Report each line from the entries in which "Source" can be found.

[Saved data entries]

<<<<

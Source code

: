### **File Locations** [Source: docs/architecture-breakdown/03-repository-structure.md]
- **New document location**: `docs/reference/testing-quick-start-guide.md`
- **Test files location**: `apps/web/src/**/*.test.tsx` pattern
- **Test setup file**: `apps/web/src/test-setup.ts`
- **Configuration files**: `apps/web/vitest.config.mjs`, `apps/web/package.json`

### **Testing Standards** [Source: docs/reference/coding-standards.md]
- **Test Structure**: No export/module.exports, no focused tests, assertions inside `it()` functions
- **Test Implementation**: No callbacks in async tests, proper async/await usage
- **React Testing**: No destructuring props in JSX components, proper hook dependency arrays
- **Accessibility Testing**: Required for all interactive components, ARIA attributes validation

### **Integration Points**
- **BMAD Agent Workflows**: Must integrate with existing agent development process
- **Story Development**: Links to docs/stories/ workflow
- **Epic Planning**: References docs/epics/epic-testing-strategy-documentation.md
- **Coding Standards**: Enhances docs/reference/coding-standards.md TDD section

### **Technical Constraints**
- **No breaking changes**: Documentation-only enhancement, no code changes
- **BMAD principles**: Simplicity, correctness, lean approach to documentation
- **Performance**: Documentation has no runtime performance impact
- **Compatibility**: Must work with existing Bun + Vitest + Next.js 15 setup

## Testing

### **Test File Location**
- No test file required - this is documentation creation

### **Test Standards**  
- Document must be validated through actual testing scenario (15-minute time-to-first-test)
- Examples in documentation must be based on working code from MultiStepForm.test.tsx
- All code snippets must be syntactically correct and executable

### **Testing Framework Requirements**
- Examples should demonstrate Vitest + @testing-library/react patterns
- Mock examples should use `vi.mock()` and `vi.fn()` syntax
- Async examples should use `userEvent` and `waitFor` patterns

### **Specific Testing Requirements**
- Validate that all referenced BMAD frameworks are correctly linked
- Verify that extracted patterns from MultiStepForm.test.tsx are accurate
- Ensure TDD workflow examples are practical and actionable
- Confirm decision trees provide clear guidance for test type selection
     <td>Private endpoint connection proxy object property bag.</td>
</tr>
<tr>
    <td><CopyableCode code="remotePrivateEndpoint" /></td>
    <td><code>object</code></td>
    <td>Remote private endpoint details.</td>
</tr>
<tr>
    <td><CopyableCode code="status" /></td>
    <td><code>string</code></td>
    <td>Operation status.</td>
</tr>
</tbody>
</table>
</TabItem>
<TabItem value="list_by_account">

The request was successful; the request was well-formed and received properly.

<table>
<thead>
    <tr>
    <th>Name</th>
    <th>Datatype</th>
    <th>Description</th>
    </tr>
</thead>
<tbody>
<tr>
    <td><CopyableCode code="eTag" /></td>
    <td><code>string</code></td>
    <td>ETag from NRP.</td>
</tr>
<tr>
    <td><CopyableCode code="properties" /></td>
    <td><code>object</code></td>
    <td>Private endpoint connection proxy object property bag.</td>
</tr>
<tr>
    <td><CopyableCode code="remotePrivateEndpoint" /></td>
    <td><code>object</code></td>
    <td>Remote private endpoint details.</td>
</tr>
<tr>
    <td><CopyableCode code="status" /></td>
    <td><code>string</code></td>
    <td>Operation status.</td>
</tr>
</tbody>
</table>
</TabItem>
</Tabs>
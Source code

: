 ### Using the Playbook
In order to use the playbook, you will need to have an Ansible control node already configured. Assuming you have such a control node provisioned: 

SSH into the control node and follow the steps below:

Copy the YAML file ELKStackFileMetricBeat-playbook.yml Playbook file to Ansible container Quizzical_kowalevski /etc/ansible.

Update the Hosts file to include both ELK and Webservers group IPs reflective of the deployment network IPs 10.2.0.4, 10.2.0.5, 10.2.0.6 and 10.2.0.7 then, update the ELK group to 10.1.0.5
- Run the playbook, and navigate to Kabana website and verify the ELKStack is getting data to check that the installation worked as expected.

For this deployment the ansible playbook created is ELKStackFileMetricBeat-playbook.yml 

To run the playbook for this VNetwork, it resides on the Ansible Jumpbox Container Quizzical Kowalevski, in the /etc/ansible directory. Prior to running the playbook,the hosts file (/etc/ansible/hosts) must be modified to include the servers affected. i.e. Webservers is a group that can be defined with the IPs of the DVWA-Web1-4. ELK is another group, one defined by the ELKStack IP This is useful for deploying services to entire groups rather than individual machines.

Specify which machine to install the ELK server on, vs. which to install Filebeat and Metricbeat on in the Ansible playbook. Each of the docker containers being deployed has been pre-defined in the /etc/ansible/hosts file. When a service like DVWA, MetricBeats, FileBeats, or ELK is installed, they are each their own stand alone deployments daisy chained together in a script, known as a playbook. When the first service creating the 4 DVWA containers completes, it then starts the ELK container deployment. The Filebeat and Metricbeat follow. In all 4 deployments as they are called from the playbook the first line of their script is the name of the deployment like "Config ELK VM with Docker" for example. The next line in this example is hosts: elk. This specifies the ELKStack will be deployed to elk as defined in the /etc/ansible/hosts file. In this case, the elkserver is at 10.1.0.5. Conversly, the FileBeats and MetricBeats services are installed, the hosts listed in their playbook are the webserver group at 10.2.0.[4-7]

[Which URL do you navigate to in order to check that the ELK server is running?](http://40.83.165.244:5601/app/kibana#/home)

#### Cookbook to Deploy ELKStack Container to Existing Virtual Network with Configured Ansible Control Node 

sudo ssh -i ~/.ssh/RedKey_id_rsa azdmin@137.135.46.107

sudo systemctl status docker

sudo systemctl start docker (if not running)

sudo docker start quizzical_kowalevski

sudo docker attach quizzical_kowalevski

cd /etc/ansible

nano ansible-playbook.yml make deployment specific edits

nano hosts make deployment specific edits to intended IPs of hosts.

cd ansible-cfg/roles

>>>>

Response below:
Source code
:### **File Locations** [Source: docs/architecture-breakdown/03-repository-structure.md]
### **Testing Standards** [Source: docs/reference/coding-standards.md]
Source code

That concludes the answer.